--- Requirement ---
Lines to be reproduced exactly: the one that holds "untuk automation server." and all those after it through the end of the data. Include no others.

= = = =

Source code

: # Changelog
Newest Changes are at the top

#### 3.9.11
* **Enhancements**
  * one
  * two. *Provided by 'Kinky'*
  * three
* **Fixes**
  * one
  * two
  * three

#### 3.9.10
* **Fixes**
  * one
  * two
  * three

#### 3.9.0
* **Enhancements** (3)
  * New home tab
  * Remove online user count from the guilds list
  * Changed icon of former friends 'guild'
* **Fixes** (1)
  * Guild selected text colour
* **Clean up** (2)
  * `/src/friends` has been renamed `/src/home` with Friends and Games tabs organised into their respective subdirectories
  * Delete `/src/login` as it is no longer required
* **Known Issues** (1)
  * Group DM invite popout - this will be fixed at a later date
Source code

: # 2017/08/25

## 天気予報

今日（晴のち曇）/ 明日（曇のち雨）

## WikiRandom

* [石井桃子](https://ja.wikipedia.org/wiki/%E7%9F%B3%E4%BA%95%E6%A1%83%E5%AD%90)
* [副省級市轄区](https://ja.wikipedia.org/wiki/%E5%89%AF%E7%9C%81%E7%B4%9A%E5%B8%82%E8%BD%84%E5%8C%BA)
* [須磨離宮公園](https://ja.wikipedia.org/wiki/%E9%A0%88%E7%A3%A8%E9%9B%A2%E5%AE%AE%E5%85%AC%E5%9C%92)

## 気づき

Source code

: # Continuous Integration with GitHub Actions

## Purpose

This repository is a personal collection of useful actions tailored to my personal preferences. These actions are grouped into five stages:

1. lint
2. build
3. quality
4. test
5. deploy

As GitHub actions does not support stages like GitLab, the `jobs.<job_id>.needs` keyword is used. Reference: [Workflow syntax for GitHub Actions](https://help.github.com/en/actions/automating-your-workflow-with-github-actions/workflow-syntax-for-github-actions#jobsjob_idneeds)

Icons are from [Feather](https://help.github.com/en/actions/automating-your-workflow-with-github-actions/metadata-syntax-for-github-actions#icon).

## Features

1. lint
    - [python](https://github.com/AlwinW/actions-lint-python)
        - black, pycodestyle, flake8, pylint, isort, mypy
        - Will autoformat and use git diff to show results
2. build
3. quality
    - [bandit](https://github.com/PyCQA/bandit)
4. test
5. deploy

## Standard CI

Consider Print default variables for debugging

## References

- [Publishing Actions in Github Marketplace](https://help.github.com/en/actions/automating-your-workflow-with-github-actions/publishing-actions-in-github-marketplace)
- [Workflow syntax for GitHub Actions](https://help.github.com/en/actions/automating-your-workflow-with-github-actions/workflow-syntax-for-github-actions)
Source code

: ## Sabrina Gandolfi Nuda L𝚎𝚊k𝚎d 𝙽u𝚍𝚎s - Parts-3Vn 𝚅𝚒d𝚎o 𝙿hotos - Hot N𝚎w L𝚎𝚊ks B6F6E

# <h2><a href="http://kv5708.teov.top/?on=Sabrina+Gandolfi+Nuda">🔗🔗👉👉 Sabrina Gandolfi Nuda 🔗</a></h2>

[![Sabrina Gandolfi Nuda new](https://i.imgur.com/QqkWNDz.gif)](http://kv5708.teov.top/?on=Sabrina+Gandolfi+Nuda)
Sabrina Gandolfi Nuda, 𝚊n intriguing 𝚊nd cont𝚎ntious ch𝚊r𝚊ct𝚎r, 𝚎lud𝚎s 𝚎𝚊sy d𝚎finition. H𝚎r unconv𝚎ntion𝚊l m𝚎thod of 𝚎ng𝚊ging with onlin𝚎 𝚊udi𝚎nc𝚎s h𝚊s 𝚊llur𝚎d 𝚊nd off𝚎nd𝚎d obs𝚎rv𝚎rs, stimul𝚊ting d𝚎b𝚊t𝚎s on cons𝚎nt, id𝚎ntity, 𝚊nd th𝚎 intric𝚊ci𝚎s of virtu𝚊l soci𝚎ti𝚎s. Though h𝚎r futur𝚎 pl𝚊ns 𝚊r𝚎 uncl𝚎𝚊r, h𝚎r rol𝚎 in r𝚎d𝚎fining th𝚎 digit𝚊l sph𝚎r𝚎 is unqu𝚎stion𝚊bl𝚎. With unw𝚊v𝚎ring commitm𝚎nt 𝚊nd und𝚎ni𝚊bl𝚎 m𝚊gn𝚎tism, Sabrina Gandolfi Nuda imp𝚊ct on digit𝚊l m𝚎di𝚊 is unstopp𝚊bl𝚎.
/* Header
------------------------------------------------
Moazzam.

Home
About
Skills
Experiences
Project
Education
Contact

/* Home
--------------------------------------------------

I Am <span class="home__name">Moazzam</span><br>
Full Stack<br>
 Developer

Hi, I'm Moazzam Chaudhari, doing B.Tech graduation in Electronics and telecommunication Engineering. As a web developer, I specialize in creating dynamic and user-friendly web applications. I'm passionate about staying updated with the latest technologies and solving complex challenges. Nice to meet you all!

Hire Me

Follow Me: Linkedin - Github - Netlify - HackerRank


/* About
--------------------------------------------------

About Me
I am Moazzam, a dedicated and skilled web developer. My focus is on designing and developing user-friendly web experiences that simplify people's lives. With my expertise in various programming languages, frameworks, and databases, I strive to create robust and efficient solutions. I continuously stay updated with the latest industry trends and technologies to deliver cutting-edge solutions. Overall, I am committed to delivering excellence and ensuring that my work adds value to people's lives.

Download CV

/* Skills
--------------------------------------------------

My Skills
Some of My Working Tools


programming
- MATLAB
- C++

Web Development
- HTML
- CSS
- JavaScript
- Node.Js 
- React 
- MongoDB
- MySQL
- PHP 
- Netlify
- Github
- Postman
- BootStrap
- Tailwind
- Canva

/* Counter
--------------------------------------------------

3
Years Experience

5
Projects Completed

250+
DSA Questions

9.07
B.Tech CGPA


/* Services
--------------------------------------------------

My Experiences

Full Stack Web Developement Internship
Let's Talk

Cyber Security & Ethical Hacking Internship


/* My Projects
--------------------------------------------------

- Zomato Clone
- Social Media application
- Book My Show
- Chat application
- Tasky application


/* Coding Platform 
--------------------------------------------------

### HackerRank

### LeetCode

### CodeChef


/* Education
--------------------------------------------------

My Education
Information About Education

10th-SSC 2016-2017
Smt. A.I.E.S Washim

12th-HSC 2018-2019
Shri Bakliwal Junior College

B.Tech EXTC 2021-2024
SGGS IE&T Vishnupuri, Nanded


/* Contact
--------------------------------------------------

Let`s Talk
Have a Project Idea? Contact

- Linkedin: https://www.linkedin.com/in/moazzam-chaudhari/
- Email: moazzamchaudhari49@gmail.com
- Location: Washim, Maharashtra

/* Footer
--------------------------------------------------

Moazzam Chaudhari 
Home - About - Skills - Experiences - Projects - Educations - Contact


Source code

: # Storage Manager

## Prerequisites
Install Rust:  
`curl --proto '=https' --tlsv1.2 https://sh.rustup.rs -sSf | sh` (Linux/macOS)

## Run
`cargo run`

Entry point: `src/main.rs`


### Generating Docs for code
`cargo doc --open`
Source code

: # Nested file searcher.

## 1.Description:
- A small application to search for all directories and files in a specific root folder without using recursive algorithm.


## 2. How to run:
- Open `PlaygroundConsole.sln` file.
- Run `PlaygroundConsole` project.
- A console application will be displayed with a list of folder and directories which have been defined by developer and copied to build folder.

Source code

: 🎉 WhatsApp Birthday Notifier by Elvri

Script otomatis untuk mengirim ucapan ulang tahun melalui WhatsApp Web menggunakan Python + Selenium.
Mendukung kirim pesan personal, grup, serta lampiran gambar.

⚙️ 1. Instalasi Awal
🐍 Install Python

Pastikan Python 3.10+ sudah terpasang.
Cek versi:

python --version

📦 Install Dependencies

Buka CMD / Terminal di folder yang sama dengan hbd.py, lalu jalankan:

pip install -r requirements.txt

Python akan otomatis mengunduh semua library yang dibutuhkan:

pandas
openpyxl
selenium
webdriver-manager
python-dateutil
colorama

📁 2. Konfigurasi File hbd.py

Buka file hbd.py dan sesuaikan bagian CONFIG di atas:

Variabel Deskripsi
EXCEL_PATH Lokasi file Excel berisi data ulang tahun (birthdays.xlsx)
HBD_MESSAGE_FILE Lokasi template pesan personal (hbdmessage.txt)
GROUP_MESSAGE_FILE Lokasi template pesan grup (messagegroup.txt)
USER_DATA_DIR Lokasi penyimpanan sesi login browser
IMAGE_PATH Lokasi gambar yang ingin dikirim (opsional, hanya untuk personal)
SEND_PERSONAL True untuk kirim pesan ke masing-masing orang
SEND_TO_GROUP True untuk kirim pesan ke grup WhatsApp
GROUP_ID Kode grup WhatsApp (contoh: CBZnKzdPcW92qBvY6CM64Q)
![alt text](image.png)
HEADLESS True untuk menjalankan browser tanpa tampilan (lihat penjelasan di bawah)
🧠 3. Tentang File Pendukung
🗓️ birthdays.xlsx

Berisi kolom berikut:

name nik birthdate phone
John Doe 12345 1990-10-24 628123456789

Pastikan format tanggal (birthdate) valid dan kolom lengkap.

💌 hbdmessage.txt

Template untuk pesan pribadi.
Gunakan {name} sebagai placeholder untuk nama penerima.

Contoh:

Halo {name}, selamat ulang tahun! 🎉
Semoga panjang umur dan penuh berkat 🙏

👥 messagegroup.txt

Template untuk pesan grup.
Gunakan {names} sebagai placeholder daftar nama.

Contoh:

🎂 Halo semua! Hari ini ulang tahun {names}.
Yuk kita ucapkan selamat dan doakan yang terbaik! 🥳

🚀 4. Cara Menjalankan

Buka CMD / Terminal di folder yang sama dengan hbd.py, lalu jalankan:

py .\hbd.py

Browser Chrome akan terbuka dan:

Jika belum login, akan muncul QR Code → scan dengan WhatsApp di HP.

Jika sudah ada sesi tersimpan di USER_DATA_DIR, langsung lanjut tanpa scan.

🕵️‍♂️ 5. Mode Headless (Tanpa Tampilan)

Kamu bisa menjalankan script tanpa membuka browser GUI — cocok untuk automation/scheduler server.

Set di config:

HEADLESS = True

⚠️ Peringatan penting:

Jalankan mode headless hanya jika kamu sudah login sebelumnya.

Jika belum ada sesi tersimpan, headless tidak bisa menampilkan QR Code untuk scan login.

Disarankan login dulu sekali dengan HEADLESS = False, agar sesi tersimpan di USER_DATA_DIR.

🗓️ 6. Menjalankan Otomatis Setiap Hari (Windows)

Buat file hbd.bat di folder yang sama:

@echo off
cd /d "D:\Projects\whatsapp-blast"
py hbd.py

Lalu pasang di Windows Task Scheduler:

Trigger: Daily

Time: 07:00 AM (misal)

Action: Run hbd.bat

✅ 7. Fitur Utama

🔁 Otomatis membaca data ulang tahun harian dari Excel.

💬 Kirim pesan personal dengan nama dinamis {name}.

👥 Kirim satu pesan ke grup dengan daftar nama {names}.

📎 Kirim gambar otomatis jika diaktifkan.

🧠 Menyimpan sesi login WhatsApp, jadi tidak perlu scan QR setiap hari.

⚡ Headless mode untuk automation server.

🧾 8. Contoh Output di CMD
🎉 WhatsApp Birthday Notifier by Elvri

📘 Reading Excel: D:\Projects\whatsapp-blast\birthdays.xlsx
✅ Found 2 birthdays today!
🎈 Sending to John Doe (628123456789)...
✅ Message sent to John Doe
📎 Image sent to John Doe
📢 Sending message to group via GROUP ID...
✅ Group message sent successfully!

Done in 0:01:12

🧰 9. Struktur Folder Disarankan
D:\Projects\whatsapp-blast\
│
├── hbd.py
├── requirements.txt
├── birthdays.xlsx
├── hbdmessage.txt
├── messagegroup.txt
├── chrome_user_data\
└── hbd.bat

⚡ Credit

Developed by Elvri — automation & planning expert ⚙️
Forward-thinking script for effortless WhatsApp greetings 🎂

= = = =

--- Solved exercise ---
⚡ Headless mode untuk automation server.

🧾 8. Contoh Output di CMD
🎉 WhatsApp Birthday Notifier by Elvri

📘 Reading Excel: D:\Projects\whatsapp-blast\birthdays.xlsx
✅ Found 2 birthdays today!
🎈 Sending to John Doe (628123456789)...
✅ Message sent to John Doe
📎 Image sent to John Doe
📢 Sending message to group via GROUP ID...
✅ Group message sent successfully!

Done in 0:01:12

🧰 9. Struktur Folder Disarankan
D:\Projects\whatsapp-blast\
│
├── hbd.py
├── requirements.txt
├── birthdays.xlsx
├── hbdmessage.txt
├── messagegroup.txt
├── chrome_user_data\
└── hbd.bat

⚡ Credit

Developed by Elvri — automation & planning expert ⚙️
Forward-thinking script for effortless WhatsApp greetings 🎂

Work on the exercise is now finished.